Kailan at saan naganap ang sinasabi mong pagsamantala sa iyo, kung iyong matatandaan?

Sagot:

Iyong pong unang panggagahasa ay hindi ko na po natatandaan, ang ika-2 po ay noong Enero 1, 1994, ang oras humigit kumulang sa ala-una ng madaling araw, habang ako ay natutulog sa sahig ng aming bahay.
Barely two months after, or on 20 July 1994, complaining witness made a conflicting narration during the preliminary examination -
Tanong:

Ito bang ginawa sa iyo ng tatay mo ay naulit uli?

Sagot:

Bago mangyari ito ay nagalaw na niya ako noong taong 1992 at pagkatapos ng pangyayaring ito ay lagi na niya akong hinihipuan.[17]
But when placed on the witness stand during the trial, complaining witness said -
Fiscal Velazco:

How many times were you raped?

Analyn Masalihit:

Twice, sir.

Q: And in that incident that occurred on January 1, 1994, was this the first time or was this the second time?

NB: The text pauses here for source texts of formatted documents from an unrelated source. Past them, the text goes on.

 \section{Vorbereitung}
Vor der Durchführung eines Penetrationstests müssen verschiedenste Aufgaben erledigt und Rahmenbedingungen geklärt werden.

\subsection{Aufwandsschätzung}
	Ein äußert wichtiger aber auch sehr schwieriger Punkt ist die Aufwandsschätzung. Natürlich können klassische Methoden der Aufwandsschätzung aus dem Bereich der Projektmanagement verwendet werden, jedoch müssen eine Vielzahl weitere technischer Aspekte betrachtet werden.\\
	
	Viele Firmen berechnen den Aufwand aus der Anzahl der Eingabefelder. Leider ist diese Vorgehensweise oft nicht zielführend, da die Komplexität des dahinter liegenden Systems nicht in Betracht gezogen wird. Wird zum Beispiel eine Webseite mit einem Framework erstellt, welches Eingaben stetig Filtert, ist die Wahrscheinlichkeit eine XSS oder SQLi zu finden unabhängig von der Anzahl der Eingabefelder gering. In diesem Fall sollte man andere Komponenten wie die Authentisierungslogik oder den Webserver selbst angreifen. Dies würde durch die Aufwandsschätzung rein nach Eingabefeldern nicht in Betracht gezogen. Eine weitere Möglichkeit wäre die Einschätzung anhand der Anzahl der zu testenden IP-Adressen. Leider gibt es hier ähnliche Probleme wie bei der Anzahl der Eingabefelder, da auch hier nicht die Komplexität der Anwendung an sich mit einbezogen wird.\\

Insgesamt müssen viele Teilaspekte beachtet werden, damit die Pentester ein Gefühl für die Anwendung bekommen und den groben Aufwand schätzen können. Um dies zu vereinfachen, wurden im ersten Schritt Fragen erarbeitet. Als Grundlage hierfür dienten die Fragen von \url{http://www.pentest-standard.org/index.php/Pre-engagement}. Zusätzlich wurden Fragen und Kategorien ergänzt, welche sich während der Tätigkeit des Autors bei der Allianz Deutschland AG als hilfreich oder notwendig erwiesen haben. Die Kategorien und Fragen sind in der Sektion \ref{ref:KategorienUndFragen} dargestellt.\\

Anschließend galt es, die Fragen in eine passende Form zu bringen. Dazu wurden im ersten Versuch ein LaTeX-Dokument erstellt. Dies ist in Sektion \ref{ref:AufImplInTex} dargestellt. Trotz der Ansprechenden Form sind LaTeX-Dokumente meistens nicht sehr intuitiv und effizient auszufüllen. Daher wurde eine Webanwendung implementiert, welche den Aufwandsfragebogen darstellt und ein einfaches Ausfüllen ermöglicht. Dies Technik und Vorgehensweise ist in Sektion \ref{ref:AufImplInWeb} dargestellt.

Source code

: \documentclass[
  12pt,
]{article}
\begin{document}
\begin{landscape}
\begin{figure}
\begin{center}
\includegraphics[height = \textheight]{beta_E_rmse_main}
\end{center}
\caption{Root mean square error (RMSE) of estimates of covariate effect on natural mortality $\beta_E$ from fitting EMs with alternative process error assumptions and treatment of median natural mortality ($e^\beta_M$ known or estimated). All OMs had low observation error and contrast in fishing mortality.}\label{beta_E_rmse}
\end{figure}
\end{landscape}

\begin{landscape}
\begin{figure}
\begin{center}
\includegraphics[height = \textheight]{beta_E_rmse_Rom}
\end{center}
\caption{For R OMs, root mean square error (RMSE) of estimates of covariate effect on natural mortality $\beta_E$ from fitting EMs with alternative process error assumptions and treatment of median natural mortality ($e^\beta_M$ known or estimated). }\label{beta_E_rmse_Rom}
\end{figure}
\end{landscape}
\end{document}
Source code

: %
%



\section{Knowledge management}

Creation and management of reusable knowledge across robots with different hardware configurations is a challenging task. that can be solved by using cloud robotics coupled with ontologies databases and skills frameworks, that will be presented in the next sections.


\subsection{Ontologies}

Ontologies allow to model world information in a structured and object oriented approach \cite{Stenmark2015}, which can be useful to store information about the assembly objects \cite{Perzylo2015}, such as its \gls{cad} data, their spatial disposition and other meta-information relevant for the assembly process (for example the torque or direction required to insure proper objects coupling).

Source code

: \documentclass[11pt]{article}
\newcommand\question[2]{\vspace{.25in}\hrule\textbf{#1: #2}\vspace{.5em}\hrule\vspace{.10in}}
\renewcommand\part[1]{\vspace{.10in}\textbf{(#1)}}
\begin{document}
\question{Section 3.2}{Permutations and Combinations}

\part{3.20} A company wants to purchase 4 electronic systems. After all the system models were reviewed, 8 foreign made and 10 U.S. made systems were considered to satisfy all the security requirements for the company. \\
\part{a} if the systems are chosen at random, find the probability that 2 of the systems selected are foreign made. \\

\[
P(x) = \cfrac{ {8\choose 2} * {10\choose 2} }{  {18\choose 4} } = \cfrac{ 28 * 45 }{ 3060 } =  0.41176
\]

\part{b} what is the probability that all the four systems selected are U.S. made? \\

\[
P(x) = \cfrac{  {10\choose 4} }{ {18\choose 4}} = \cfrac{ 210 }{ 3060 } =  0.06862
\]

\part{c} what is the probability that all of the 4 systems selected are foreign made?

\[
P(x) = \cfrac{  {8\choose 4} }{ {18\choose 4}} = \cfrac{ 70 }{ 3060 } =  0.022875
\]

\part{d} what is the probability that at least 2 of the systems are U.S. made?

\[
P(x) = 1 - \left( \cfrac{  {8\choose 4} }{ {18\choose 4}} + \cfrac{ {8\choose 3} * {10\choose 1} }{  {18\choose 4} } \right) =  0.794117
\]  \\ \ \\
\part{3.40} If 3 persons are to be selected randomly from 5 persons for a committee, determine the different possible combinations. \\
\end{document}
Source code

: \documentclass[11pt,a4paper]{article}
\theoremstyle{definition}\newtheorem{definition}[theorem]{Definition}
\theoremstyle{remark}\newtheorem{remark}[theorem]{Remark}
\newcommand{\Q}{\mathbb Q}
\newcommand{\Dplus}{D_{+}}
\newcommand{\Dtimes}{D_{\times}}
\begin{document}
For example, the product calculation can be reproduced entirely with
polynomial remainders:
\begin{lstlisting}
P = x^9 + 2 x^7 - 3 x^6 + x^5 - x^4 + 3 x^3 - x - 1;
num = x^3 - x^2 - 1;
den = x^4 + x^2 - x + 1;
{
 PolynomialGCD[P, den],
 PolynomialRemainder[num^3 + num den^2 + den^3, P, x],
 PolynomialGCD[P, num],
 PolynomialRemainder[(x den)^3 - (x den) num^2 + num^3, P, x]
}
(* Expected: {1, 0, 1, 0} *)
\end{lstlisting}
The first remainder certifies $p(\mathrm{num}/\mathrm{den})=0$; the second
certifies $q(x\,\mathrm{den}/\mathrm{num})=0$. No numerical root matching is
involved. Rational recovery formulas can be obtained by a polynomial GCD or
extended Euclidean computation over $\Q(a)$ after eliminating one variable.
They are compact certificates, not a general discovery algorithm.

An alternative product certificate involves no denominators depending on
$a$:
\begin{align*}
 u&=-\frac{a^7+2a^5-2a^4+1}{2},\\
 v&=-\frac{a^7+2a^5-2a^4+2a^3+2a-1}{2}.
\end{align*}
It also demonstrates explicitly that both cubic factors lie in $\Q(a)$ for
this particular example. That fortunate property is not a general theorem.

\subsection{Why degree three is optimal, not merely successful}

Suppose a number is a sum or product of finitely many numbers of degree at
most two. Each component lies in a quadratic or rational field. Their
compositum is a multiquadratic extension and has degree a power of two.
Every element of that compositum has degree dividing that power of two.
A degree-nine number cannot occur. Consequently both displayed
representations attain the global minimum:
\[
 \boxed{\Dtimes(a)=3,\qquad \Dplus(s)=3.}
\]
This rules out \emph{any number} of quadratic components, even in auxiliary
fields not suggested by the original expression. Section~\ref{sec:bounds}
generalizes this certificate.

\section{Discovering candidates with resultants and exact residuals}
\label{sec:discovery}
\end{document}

A: I do not recall, sir.[18]

Again, we refer to People v. Ignacio[19]-

It is difficult to understand how she could have forgotten the time of the alleged second rape, which she first said followed within an hour of the first rape, or, as she later swore, at 8 o'clock the following morning. That was about twelve hours later. One does not recall an experience like this with such an amazing disharmony of memory as if it had happened many years ago with entangled participation of many persons in a hodge-podge of tumultuous events. This was a one-on-one confrontation. No less significantly, they supposedly took place less than two years before she testified on September 24 and October 13, 1987. Strangely, her testimony was a blurred recollection of the details of a harrowing happening that should have been etched deeply in her mind.
On another point, complaining witness explained before the trial court -
Fiscal Velazco:

Now did you confront your father right after the incident?

Analyn Masalihit:

No, sir, because I was afraid.

Q: What made you afraid?

A: Because I have read in the newspaper that the father killed his daughter, sir.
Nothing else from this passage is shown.